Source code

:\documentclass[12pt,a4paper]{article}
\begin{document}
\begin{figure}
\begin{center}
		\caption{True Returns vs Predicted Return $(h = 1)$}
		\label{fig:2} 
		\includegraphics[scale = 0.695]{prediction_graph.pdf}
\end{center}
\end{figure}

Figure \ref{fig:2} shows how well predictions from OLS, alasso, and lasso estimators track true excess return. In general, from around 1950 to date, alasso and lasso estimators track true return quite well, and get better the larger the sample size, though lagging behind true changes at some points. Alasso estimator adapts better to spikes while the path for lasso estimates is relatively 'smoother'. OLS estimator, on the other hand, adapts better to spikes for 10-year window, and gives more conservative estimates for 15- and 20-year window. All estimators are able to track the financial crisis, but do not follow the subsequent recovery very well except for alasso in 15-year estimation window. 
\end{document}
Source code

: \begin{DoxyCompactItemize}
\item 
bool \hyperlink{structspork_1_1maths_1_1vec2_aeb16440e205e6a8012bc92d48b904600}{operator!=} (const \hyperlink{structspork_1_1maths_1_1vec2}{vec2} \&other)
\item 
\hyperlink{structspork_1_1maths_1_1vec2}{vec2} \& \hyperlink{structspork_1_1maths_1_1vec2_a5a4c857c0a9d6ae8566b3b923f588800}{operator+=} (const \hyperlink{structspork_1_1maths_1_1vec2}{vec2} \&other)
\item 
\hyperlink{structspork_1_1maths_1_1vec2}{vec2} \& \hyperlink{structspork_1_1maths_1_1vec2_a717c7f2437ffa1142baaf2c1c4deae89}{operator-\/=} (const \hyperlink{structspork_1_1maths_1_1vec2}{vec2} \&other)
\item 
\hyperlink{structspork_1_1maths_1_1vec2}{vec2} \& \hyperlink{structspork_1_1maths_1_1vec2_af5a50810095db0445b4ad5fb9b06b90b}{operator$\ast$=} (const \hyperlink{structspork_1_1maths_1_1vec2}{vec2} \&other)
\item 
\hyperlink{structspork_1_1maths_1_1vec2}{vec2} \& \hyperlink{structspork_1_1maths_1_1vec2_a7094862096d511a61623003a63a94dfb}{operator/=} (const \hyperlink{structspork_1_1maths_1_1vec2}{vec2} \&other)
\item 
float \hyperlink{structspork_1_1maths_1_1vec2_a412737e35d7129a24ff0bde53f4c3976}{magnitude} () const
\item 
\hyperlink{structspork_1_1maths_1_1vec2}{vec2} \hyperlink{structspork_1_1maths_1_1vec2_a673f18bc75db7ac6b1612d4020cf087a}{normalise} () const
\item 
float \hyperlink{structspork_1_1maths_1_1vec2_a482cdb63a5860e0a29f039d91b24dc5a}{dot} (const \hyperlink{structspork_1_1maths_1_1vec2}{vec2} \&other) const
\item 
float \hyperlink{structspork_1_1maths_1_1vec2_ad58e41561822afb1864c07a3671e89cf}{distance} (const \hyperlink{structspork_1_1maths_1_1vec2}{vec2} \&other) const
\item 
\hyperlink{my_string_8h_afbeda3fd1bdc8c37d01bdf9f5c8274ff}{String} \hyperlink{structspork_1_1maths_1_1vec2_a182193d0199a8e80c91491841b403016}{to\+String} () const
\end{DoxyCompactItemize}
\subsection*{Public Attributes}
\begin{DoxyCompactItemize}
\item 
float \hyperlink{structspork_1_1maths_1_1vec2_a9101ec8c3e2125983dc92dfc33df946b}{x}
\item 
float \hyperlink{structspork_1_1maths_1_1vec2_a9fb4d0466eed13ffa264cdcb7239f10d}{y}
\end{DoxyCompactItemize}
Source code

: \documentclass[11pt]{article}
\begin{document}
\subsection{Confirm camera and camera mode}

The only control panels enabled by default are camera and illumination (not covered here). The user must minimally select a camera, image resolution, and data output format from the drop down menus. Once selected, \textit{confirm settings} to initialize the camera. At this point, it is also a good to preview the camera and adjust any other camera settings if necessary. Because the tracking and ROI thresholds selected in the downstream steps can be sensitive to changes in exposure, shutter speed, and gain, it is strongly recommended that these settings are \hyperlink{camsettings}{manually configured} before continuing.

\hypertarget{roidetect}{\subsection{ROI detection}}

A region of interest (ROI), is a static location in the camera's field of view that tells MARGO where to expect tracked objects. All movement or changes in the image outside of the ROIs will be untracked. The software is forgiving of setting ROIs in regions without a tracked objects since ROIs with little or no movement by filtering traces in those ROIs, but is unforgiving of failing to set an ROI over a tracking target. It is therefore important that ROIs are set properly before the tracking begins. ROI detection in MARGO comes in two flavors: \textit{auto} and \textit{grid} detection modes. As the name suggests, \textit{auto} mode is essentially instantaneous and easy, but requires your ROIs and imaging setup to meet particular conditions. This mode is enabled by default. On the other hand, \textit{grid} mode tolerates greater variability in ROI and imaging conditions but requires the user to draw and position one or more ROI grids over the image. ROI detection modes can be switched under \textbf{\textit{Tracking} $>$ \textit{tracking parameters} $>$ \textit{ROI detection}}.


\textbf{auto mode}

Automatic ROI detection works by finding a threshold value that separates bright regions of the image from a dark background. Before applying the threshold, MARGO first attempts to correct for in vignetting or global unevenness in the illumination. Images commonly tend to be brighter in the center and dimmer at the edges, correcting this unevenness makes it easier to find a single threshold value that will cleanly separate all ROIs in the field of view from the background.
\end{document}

Required action: The records above should be returned exactly.

Task output:
Source code

:\documentclass[12pt,a4paper]{article}
\begin{document}
\begin{figure}
\begin{center}
		\caption{True Returns vs Predicted Return $(h = 1)$}
		\label{fig:2} 
		\includegraphics[scale = 0.695]{prediction_graph.pdf}
\end{center}
\end{figure}

Figure \ref{fig:2} shows how well predictions from OLS, alasso, and lasso estimators track true excess return. In general, from around 1950 to date, alasso and lasso estimators track true return quite well, and get better the larger the sample size, though lagging behind true changes at some points. Alasso estimator adapts better to spikes while the path for lasso estimates is relatively 'smoother'. OLS estimator, on the other hand, adapts better to spikes for 10-year window, and gives more conservative estimates for 15- and 20-year window. All estimators are able to track the financial crisis, but do not follow the subsequent recovery very well except for alasso in 15-year estimation window. 
\end{document}
Source code

: \begin{DoxyCompactItemize}
\item 
bool \hyperlink{structspork_1_1maths_1_1vec2_aeb16440e205e6a8012bc92d48b904600}{operator!=} (const \hyperlink{structspork_1_1maths_1_1vec2}{vec2} \&other)
\item 
\hyperlink{structspork_1_1maths_1_1vec2}{vec2} \& \hyperlink{structspork_1_1maths_1_1vec2_a5a4c857c0a9d6ae8566b3b923f588800}{operator+=} (const \hyperlink{structspork_1_1maths_1_1vec2}{vec2} \&other)
\item 
\hyperlink{structspork_1_1maths_1_1vec2}{vec2} \& \hyperlink{structspork_1_1maths_1_1vec2_a717c7f2437ffa1142baaf2c1c4deae89}{operator-\/=} (const \hyperlink{structspork_1_1maths_1_1vec2}{vec2} \&other)
\item 
\hyperlink{structspork_1_1maths_1_1vec2}{vec2} \& \hyperlink{structspork_1_1maths_1_1vec2_af5a50810095db0445b4ad5fb9b06b90b}{operator$\ast$=} (const \hyperlink{structspork_1_1maths_1_1vec2}{vec2} \&other)
\item 
\hyperlink{structspork_1_1maths_1_1vec2}{vec2} \& \hyperlink{structspork_1_1maths_1_1vec2_a7094862096d511a61623003a63a94dfb}{operator/=} (const \hyperlink{structspork_1_1maths_1_1vec2}{vec2} \&other)
\item 
float \hyperlink{structspork_1_1maths_1_1vec2_a412737e35d7129a24ff0bde53f4c3976}{magnitude} () const
\item 
\hyperlink{structspork_1_1maths_1_1vec2}{vec2} \hyperlink{structspork_1_1maths_1_1vec2_a673f18bc75db7ac6b1612d4020cf087a}{normalise} () const
\item 
float \hyperlink{structspork_1_1maths_1_1vec2_a482cdb63a5860e0a29f039d91b24dc5a}{dot} (const \hyperlink{structspork_1_1maths_1_1vec2}{vec2} \&other) const
\item 
float \hyperlink{structspork_1_1maths_1_1vec2_ad58e41561822afb1864c07a3671e89cf}{distance} (const \hyperlink{structspork_1_1maths_1_1vec2}{vec2} \&other) const
\item 
\hyperlink{my_string_8h_afbeda3fd1bdc8c37d01bdf9f5c8274ff}{String} \hyperlink{structspork_1_1maths_1_1vec2_a182193d0199a8e80c91491841b403016}{to\+String} () const
\end{DoxyCompactItemize}
\subsection*{Public Attributes}
\begin{DoxyCompactItemize}
\item 
float \hyperlink{structspork_1_1maths_1_1vec2_a9101ec8c3e2125983dc92dfc33df946b}{x}
\item 
float \hyperlink{structspork_1_1maths_1_1vec2_a9fb4d0466eed13ffa264cdcb7239f10d}{y}
\end{DoxyCompactItemize}
Source code

: \documentclass[11pt]{article}
\begin{document}
\subsection{Confirm camera and camera mode}

The only control panels enabled by default are camera and illumination (not covered here). The user must minimally select a camera, image resolution, and data output format from the drop down menus. Once selected, \textit{confirm settings} to initialize the camera. At this point, it is also a good to preview the camera and adjust any other camera settings if necessary. Because the tracking and ROI thresholds selected in the downstream steps can be sensitive to changes in exposure, shutter speed, and gain, it is strongly recommended that these settings are \hyperlink{camsettings}{manually configured} before continuing.

\hypertarget{roidetect}{\subsection{ROI detection}}

A region of interest (ROI), is a static location in the camera's field of view that tells MARGO where to expect tracked objects. All movement or changes in the image outside of the ROIs will be untracked. The software is forgiving of setting ROIs in regions without a tracked objects since ROIs with little or no movement by filtering traces in those ROIs, but is unforgiving of failing to set an ROI over a tracking target. It is therefore important that ROIs are set properly before the tracking begins. ROI detection in MARGO comes in two flavors: \textit{auto} and \textit{grid} detection modes. As the name suggests, \textit{auto} mode is essentially instantaneous and easy, but requires your ROIs and imaging setup to meet particular conditions. This mode is enabled by default. On the other hand, \textit{grid} mode tolerates greater variability in ROI and imaging conditions but requires the user to draw and position one or more ROI grids over the image. ROI detection modes can be switched under \textbf{\textit{Tracking} $>$ \textit{tracking parameters} $>$ \textit{ROI detection}}.


\textbf{auto mode}

Automatic ROI detection works by finding a threshold value that separates bright regions of the image from a dark background. Before applying the threshold, MARGO first attempts to correct for in vignetting or global unevenness in the illumination. Images commonly tend to be brighter in the center and dimmer at the edges, correcting this unevenness makes it easier to find a single threshold value that will cleanly separate all ROIs in the field of view from the background.
\end{document}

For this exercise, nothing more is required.